Ma la crisi economica si fa sentire. I prezzi sono diminuiti rispetto ai primi anni seguiti all’invasione americana. Allora una cena poteva superare facilmente i 100 euro a testa. Adesso la caduta del prezzo del petrolio si riverbera crudelmente sull’economia irachena. E tuttavia ciò non inibisce il fiorire della moda delle motociclette di grossa cilindrata. Modelli preferiti: le Harley Davidson oltre i 1.200 cc. Il fenomeno necessita di una spiegazione. In genere i dittatori del mondo arabo hanno sempre vietato le moto sulle strade dei loro Paesi. Le uniche permesse erano quelle per la polizia.
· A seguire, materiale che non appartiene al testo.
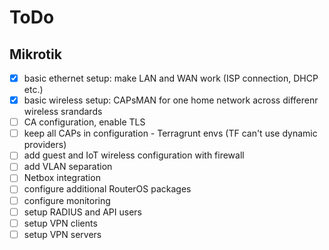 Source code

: # ToDo

## Mikrotik

- [x] basic ethernet setup: make LAN and WAN work (ISP connection, DHCP etc.)
- [x] basic wireless setup: CAPsMAN for one home network across differenr wireless srandards
- [ ] CA configuration, enable TLS
- [ ] keep all CAPs in configuration - Terragrunt envs (TF can't use dynamic providers)
- [ ] add guest and IoT wireless configuration with firewall
- [ ] add VLAN separation
- [ ] Netbox integration
- [ ] configure additional RouterOS packages
- [ ] configure monitoring
- [ ] setup RADIUS and API users
- [ ] setup VPN clients
- [ ] setup VPN servers
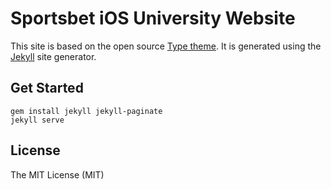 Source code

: # Sportsbet iOS University Website

This site is based on the open source 
[Type theme](https://github.com/rohanchandra/type-theme). It is generated using
the [Jekyll](http://jekyllrb.com) site generator.

## Get Started

	gem install jekyll jekyll-paginate
	jekyll serve


## License
The MIT License (MIT)
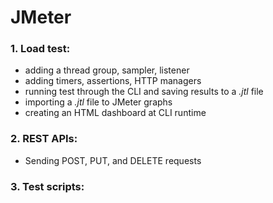 # JMeter

### 1. Load test:
- adding a thread group, sampler, listener
- adding timers, assertions, HTTP managers
- running test through the CLI and saving results to a *.jtl* file
- importing a *.jtl* file to JMeter graphs
- creating an HTML dashboard at CLI runtime

### 2. REST APIs:
- Sending POST, PUT, and DELETE requests

### 3. Test scripts: 
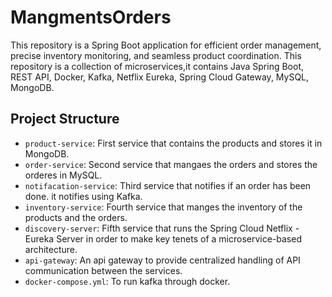 # MangmentsOrders
This repository is a Spring Boot application for efficient order management, precise inventory monitoring, and seamless product coordination. This repository is a collection of microservices,it contains Java Spring Boot, REST API, Docker, Kafka, Netflix Eureka, Spring Cloud Gateway, MySQL, MongoDB.<br>


## Project Structure
- `product-service`: First service that contains the products and stores it in MongoDB.
- `order-service`: Second service that mangaes the orders and stores the orderes in MySQL. 
- `notifacation-service`: Third service that notifies if an order has been done. it notifies using Kafka.
- `inventory-service`: Fourth service that manges the inventory of the products and the orders.
- `discovery-server`: Fifth service that runs the Spring Cloud Netflix - Eureka Server in order to make key tenets of a microservice-based architecture.
- `api-gateway`: An api gateway to provide centralized handling of API communication between the services.
- `docker-compose.yml`: To run kafka through docker.

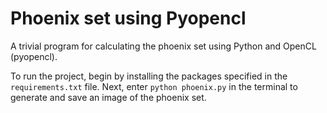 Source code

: # Phoenix set using Pyopencl 
A trivial program for calculating the phoenix set using Python and OpenCL (pyopencl).

To run the project, begin by installing the packages specified in the `requirements.txt` file. Next, enter `python phoenix.py` in the terminal to generate and save an image of the phoenix set.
Il motivo? «Possono venire utilizzate dai terroristi. Con la moto la fuga nel traffico è facilitata», rispondono di prammatica i portavoce. Saddam non faceva eccezione. Le moto oggi a Baghdad riassumono dunque il desiderio di libertà, di individualismo senza limiti e non più imbavagliato dai provvedimenti del regime. Gli ultimi modelli scintillanti sono esposti nelle vetrine dei rivenditori a Karradah e Mansour, i quartieri alti del commercio. È uno dei paradossi più stridenti. I più critici dell’invasione americana sostenevano un tempo che era tutto finalizzato al petrolio. «Washington abbatte Saddam per impadronirsi delle sue riserve energetiche», gridavano le piazze del mondo unite contro la guerra. Il curioso è che, al posto di importare l’oro nero iracheno, adesso Washington esporta motociclette in Iraq.